Filter the lines below, keeping each one that holds "FailedProcessors".
________________
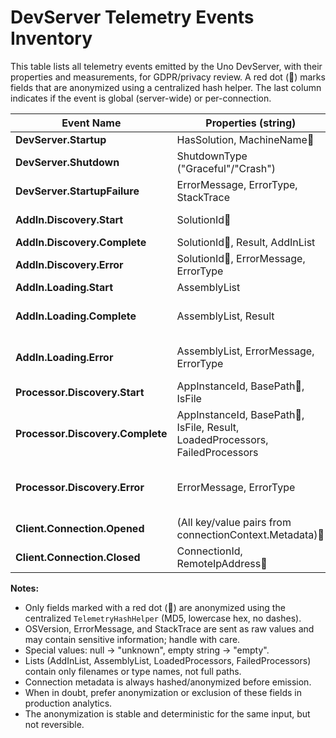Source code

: # DevServer Telemetry Events Inventory

This table lists all telemetry events emitted by the Uno DevServer, with their properties and measurements, for GDPR/privacy review. A red dot (🔴) marks fields that are anonymized using a centralized hash helper. The last column indicates if the event is global (server-wide) or per-connection.

| Event Name                      | Properties (string)                                                                                      | Measurements (double)                        | Sensitive / Notes                            | Scope         |
|----------------------------------|---------------------------------------------------------------------------------------------------------|----------------------------------------------|----------------------------------------------|---------------|
| **DevServer.Startup**            | HasSolution, MachineName🔴                                                                              |                                              | MachineName🔴 is anonymized                  | Global        |
| **DevServer.Shutdown**           | ShutdownType ("Graceful"/"Crash")                                                                      | UptimeSeconds                               |                                              | Global        |
| **DevServer.StartupFailure**     | ErrorMessage, ErrorType, StackTrace                                                                     | UptimeSeconds                               | ErrorMessage/StackTrace may be sensitive (not anonymized) | Global        |
| **AddIn.Discovery.Start**        | SolutionId🔴                                                                                             |                                              | SolutionId🔴 = hash(solution path + machine name) | Global        |
| **AddIn.Discovery.Complete**     | SolutionId🔴, Result, AddInList                                                                          | AddInCount, DurationMs                      | AddInList: filenames only                    | Global        |
| **AddIn.Discovery.Error**        | SolutionId🔴, ErrorMessage, ErrorType                                                                    | DurationMs                                  | ErrorMessage may be sensitive (not anonymized) | Global        |
| **AddIn.Loading.Start**          | AssemblyList                                                                                            |                                              | AssemblyList: filenames only                 | Global        |
| **AddIn.Loading.Complete**       | AssemblyList, Result                                                                                    | DurationMs, LoadedAssemblies, FailedAssemblies |                                              | Global        |
| **AddIn.Loading.Error**          | AssemblyList, ErrorMessage, ErrorType                                                                   | DurationMs, LoadedAssemblies, FailedAssemblies | ErrorMessage may be sensitive (not anonymized) | Global        |
| **Processor.Discovery.Start**    | AppInstanceId, BasePath🔴, IsFile                                                                       |                                              | BasePath🔴 is anonymized                      | Global        |
| **Processor.Discovery.Complete** | AppInstanceId, BasePath🔴, IsFile, Result, LoadedProcessors, FailedProcessors                            | DurationMs, AssembliesProcessed, ProcessorsLoadedCount, ProcessorsFailedCount | BasePath🔴 is anonymized; LoadedProcessors/FailedProcessors: comma-separated type names | Global        |
| **Processor.Discovery.Error**    | ErrorMessage, ErrorType                                                                                 | DurationMs, AssembliesCount, ProcessorsLoadedCount, ProcessorsFailedCount | ErrorMessage may be sensitive (not anonymized) | Global        |
| **Client.Connection.Opened**     | (All key/value pairs from connectionContext.Metadata)🔴                                                 |                                              | Metadata fields are anonymized               | Per-connection |
| **Client.Connection.Closed**     | ConnectionId, RemoteIpAddress🔴                                                                         | DurationSeconds                             | RemoteIpAddress🔴 is anonymized               | Per-connection |

**Notes:**
- Only fields marked with a red dot (🔴) are anonymized using the centralized `TelemetryHashHelper` (MD5, lowercase hex, no dashes).
- OSVersion, ErrorMessage, and StackTrace are sent as raw values and may contain sensitive information; handle with care.
- Special values: null → "unknown", empty string → "empty".
- Lists (AddInList, AssemblyList, LoadedProcessors, FailedProcessors) contain only filenames or type names, not full paths.
- Connection metadata is always hashed/anonymized before emission.
- When in doubt, prefer anonymization or exclusion of these fields in production analytics.
- The anonymization is stable and deterministic for the same input, but not reversible.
________________
Answer to this exercise:
| **Processor.Discovery.Complete** | AppInstanceId, BasePath🔴, IsFile, Result, LoadedProcessors, FailedProcessors                            | DurationMs, AssembliesProcessed, ProcessorsLoadedCount, ProcessorsFailedCount | BasePath🔴 is anonymized; LoadedProcessors/FailedProcessors: comma-separated type names | Global        |
- Lists (AddInList, AssemblyList, LoadedProcessors, FailedProcessors) contain only filenames or type names, not full paths.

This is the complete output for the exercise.